- TO DO:
Note each line of the listing that contains the string "subscriptionId", and copy it.

- THE RECORDS:

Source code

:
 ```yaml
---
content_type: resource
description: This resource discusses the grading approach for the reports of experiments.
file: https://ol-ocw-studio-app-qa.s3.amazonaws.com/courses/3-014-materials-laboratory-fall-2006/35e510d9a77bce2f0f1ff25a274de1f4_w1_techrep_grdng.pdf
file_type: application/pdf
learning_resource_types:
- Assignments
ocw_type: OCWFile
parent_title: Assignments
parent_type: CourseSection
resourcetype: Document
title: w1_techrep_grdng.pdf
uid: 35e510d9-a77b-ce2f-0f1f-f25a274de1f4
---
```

* * *

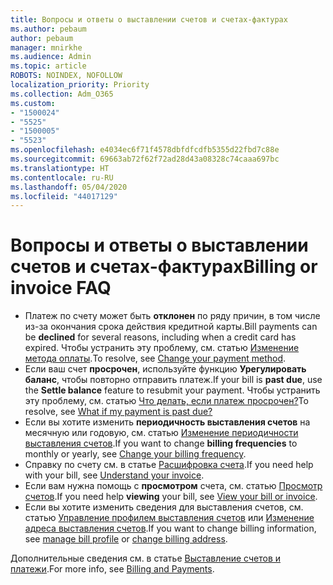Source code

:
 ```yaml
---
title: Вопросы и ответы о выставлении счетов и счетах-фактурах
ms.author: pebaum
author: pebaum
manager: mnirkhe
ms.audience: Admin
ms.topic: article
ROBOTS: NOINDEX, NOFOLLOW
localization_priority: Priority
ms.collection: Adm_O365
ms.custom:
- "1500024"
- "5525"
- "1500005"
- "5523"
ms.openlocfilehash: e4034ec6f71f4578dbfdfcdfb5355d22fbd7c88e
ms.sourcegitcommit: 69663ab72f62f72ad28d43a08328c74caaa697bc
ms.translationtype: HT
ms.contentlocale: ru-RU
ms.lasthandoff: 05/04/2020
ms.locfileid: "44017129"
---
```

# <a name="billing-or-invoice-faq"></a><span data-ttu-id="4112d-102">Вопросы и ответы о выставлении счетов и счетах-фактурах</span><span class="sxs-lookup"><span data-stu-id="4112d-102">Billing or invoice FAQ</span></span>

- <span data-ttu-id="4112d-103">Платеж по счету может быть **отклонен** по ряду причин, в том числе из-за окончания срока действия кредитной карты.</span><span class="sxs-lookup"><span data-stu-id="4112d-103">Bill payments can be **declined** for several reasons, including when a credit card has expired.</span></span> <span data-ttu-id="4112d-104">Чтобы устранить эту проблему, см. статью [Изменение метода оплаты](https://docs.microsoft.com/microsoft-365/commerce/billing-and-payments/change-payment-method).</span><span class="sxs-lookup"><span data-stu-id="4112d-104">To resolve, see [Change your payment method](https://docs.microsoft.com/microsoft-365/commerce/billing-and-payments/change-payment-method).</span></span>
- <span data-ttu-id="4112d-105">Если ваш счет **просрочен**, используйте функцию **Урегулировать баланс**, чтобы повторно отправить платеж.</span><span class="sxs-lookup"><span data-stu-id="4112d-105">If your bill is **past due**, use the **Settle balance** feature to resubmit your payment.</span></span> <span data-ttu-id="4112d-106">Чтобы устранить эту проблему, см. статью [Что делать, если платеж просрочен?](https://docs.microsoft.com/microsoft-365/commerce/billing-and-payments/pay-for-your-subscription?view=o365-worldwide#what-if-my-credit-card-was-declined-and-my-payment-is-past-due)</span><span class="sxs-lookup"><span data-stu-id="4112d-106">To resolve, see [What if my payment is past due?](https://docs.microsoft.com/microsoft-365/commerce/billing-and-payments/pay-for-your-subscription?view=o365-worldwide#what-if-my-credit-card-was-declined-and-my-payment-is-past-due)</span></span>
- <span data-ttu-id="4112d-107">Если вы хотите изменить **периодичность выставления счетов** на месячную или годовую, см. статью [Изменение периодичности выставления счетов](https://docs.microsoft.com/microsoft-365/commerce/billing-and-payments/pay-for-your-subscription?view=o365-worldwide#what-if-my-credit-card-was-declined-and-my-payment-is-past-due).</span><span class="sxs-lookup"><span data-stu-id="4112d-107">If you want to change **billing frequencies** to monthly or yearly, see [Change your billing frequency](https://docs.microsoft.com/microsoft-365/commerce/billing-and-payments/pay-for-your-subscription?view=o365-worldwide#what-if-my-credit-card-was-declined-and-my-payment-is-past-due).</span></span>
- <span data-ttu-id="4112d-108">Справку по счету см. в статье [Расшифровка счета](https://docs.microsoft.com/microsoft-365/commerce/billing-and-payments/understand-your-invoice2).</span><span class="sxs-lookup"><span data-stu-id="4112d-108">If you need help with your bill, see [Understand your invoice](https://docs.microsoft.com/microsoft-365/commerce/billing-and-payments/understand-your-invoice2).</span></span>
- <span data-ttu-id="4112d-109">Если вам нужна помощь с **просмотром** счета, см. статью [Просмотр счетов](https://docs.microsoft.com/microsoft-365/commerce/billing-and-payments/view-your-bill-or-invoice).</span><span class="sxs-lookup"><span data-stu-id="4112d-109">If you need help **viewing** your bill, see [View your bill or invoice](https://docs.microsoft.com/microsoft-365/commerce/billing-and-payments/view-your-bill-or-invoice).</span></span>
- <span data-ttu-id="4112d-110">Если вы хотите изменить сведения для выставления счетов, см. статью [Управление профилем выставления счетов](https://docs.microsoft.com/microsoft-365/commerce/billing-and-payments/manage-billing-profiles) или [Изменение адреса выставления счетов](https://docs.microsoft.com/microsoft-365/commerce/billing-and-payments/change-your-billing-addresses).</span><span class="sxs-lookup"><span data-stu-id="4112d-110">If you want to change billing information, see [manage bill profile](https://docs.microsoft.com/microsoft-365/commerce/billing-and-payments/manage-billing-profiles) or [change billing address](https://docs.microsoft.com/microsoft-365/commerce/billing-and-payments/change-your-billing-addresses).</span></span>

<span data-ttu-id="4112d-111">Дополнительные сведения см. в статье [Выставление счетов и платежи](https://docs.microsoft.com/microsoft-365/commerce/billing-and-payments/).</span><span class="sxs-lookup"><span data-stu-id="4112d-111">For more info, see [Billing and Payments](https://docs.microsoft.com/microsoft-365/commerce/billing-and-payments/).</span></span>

==

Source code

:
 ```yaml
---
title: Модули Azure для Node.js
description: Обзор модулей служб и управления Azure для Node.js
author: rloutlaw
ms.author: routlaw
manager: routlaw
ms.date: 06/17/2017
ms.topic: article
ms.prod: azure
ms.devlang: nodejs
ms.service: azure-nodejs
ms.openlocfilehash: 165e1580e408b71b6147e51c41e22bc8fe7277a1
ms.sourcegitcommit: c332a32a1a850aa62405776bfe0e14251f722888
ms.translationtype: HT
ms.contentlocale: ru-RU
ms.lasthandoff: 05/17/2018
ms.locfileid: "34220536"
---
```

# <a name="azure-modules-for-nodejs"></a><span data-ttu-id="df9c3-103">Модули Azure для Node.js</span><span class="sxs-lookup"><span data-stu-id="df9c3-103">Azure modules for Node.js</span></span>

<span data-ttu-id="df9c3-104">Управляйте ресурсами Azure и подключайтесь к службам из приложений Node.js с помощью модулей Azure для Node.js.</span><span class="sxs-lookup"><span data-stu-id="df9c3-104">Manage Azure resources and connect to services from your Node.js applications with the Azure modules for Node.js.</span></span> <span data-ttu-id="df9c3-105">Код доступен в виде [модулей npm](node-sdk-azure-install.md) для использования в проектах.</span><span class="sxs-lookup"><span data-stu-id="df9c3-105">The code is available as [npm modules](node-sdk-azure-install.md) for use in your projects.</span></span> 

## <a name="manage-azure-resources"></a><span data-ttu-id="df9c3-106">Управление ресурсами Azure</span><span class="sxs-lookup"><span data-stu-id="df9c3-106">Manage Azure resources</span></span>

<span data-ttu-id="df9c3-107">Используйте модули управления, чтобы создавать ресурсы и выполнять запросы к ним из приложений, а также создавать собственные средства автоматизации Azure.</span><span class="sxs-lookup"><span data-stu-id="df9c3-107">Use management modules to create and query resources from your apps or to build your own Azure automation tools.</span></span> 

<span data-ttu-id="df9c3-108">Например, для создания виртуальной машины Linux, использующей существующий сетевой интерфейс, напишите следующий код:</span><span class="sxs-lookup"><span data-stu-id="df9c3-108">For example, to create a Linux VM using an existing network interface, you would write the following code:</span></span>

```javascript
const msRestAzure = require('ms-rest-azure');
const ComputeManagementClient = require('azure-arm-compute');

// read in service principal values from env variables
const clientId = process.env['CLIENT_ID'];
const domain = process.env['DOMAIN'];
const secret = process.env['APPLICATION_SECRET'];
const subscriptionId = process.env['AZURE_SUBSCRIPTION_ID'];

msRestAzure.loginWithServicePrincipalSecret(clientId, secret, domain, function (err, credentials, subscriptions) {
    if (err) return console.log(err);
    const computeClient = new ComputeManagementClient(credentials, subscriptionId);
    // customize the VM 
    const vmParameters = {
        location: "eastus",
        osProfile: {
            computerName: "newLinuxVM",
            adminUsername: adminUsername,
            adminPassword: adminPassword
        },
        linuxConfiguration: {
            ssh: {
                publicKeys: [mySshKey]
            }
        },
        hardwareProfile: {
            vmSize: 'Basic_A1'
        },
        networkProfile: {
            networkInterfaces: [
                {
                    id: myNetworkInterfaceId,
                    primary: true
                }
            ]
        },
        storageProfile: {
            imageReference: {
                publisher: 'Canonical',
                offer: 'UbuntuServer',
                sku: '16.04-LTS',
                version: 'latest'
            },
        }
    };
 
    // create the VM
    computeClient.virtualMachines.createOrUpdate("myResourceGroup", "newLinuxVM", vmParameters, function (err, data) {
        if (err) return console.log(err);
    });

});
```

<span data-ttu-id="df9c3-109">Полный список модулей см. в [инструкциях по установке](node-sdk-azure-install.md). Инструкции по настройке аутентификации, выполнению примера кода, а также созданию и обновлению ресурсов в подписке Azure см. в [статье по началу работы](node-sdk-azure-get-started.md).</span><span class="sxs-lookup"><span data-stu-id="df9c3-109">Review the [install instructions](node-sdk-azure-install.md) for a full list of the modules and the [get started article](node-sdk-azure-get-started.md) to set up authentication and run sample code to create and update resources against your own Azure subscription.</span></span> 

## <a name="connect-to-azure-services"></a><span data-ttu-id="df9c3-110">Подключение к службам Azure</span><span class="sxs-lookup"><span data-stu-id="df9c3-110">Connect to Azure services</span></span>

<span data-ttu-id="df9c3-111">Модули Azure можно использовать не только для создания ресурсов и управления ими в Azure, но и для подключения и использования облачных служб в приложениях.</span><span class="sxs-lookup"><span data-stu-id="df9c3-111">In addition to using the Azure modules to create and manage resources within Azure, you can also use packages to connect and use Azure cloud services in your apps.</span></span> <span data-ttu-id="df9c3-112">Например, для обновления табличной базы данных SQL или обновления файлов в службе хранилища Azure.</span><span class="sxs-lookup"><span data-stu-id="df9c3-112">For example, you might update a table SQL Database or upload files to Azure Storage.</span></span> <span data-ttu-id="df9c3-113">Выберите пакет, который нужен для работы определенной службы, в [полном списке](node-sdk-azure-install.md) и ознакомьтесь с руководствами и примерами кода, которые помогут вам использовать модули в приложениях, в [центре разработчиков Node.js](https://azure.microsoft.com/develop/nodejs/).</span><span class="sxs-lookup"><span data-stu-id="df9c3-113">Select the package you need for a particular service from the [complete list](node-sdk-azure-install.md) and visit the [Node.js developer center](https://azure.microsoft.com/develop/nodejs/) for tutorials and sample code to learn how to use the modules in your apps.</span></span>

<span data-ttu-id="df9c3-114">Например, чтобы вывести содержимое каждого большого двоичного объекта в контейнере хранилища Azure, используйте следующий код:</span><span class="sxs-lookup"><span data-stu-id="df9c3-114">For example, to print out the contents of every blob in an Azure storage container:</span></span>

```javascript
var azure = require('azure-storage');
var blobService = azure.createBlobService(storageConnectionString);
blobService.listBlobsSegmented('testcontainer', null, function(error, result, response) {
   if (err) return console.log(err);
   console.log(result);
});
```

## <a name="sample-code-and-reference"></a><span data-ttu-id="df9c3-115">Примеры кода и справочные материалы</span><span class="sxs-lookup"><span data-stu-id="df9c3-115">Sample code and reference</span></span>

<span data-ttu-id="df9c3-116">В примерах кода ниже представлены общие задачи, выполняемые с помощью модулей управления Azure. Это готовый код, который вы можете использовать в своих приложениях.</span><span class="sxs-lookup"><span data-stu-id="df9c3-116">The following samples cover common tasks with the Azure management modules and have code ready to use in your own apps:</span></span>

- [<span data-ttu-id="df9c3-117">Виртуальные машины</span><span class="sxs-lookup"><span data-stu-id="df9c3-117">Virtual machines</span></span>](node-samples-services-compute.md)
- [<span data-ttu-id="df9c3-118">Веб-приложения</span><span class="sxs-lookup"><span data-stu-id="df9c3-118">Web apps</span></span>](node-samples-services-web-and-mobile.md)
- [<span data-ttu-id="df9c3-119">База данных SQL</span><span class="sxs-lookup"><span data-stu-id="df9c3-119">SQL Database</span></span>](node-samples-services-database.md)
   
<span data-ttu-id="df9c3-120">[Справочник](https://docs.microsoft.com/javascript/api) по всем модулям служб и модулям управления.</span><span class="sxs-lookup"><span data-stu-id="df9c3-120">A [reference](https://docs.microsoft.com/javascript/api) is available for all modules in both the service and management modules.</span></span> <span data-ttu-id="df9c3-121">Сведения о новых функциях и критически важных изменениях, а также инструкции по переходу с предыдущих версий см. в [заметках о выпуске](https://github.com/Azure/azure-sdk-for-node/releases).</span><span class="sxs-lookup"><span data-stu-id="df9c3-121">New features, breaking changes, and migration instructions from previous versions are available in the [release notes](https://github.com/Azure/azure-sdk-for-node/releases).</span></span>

- SOLUTION:
const subscriptionId = process.env['AZURE_SUBSCRIPTION_ID'];
    const computeClient = new ComputeManagementClient(credentials, subscriptionId);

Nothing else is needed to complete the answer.